-- Task requirements --
Would you give again, exactly, the lines running from the line with "### CORS Configuration" to the end of the data below, both included?

[Opening Exercise data section]

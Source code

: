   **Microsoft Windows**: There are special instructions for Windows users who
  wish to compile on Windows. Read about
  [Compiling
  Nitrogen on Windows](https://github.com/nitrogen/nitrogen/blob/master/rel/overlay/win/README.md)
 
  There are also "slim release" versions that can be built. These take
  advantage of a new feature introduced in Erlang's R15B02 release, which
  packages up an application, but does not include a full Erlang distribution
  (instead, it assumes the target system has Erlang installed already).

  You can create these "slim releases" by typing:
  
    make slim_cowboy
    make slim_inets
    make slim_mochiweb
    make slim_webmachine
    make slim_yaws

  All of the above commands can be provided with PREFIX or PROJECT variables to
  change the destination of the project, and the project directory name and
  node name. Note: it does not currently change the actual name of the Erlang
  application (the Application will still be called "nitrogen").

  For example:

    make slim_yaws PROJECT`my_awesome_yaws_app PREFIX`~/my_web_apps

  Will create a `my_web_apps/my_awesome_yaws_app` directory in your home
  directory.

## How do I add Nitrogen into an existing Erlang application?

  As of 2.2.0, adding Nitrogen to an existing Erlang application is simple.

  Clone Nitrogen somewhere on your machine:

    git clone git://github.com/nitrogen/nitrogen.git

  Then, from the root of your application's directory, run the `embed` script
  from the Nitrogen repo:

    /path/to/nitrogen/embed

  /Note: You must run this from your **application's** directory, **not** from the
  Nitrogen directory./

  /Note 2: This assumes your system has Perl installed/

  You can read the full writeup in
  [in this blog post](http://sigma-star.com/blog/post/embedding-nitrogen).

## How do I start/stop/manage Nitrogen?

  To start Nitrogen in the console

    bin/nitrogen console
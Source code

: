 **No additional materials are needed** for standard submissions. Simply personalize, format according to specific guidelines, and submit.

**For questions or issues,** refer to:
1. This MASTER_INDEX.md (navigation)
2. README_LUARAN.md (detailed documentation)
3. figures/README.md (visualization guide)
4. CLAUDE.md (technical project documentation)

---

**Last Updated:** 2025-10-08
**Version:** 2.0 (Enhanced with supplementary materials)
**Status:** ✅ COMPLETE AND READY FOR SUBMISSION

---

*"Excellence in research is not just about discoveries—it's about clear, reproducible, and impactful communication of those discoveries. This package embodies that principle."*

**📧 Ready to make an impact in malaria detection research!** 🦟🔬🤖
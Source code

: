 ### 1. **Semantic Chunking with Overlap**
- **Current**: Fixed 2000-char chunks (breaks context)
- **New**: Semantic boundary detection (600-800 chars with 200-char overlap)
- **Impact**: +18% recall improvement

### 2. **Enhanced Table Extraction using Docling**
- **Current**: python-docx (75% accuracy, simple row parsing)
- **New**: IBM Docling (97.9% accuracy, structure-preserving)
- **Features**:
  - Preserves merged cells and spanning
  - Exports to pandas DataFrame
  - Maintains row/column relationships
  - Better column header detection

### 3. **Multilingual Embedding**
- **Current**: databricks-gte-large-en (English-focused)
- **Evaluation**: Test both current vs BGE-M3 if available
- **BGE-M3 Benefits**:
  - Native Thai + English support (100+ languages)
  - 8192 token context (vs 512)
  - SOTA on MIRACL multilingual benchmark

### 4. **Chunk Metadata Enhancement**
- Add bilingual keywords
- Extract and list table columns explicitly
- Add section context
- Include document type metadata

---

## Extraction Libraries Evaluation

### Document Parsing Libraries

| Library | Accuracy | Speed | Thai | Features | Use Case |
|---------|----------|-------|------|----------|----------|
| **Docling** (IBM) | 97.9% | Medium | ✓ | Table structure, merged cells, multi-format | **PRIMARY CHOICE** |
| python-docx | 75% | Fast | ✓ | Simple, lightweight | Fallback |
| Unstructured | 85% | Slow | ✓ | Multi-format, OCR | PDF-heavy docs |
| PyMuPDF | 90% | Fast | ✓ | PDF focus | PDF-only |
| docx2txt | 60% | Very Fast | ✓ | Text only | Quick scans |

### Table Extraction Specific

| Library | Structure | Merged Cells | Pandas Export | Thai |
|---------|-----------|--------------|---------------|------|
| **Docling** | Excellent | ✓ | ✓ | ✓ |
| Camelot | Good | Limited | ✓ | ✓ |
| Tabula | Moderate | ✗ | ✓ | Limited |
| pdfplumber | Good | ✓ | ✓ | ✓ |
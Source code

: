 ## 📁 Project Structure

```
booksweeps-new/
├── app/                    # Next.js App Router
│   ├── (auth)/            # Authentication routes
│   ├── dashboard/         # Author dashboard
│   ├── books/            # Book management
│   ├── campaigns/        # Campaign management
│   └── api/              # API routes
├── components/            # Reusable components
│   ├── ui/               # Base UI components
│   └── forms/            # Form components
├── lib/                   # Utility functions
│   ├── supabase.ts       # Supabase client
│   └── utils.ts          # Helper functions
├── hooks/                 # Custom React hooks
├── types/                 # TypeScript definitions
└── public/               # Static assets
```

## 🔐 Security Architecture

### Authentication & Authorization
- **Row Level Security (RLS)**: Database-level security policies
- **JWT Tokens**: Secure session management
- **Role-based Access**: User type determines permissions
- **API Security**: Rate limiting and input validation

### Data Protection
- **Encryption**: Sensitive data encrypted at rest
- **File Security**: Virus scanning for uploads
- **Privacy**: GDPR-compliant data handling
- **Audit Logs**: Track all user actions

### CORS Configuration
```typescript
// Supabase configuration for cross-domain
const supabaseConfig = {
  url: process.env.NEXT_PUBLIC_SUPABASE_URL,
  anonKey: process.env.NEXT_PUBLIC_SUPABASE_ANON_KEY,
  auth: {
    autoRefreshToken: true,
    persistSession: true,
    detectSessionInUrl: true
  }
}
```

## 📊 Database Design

[Closing Exercise data section]

-- Exercise output --
### CORS Configuration
```typescript
// Supabase configuration for cross-domain
const supabaseConfig = {
  url: process.env.NEXT_PUBLIC_SUPABASE_URL,
  anonKey: process.env.NEXT_PUBLIC_SUPABASE_ANON_KEY,
  auth: {
    autoRefreshToken: true,
    persistSession: true,
    detectSessionInUrl: true
  }
}
```

## 📊 Database Design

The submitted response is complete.